To implement the given initialization strategy,
we first create a winner tree and then
examine the nodes tree[1:n-1] resetting
each
tree[i] to the loser of the match played
at this node. To determine the loser of the match played at
tree[i],
we must first determine
the two players who palyed here. These two players can be determined
by accessing the two children of
tree[i]. Note that one or both of these children
may be external nodes.
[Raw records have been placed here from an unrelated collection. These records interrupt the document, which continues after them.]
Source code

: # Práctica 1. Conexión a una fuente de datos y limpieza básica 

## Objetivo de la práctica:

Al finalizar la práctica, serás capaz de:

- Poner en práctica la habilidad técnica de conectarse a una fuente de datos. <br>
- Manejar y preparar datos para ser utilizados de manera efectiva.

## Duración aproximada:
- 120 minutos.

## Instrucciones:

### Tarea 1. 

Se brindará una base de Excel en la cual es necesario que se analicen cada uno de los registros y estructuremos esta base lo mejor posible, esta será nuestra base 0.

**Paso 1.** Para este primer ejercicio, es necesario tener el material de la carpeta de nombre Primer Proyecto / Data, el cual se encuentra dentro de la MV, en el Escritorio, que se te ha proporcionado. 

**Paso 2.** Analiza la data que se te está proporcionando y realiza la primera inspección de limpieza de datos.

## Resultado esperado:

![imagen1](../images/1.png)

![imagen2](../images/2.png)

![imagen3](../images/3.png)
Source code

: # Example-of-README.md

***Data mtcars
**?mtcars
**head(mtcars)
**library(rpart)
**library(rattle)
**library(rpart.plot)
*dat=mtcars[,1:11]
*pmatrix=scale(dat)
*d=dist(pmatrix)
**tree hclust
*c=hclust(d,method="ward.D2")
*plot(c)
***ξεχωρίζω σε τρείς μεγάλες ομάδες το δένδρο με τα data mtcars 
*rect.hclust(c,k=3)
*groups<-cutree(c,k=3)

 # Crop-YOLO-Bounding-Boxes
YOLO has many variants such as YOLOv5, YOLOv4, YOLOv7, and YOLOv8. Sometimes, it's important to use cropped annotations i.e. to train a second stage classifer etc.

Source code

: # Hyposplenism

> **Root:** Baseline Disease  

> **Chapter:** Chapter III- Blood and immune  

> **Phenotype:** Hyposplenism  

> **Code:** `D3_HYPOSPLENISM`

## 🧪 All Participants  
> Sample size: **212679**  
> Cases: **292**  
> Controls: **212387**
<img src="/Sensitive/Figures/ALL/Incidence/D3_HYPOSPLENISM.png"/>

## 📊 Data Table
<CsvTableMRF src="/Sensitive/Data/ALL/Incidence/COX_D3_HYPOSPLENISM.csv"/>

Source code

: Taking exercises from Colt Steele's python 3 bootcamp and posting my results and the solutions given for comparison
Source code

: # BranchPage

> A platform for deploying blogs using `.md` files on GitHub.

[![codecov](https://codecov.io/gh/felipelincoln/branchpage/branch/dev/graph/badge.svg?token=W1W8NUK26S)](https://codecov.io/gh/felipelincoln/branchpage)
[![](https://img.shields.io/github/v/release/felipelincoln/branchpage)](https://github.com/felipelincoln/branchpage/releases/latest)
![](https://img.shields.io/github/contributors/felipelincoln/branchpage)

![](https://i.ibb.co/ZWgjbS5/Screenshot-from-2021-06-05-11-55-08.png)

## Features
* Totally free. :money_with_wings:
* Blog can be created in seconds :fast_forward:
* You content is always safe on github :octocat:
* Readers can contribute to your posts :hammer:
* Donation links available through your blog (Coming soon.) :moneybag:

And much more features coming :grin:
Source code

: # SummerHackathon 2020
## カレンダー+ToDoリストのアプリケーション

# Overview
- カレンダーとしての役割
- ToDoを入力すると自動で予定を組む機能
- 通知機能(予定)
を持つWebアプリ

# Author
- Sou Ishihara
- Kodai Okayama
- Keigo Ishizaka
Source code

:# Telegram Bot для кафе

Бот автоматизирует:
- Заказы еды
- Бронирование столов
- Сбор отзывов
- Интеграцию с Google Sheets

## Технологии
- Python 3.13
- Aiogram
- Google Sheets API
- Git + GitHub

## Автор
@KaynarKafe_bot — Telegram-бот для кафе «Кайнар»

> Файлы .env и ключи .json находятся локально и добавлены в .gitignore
If a child is an internal node, then
the winner recorded at the internal node is a player; otherwise
the external node is a player.
We can tentatively compute the child index c as either
2 * i or
2 * i + 1 depending on whether we
are looking for the left or the right child of
i.
To determine q such that
player[q] is either the winner of the
match played at tree[c] or is the external node
at this child of
tree[i] we must invert Equation 13.1, which
currently tells us how to go from an external node to its parent.
Doing this inversion yields the following code:
if (c <= n - 1)
q = tree[c];
else
// child is an external node
if (c <= offset)
q = c + lowExt - n + 1;
else
q = c - offset;
Once we have identified the two players of the match at
tree[i], we can determine the
loser by comparing with the known winner of the match
played at this node.
The code to replay a match when the winner has changed
is simpler than the corresponding code for a winner tree.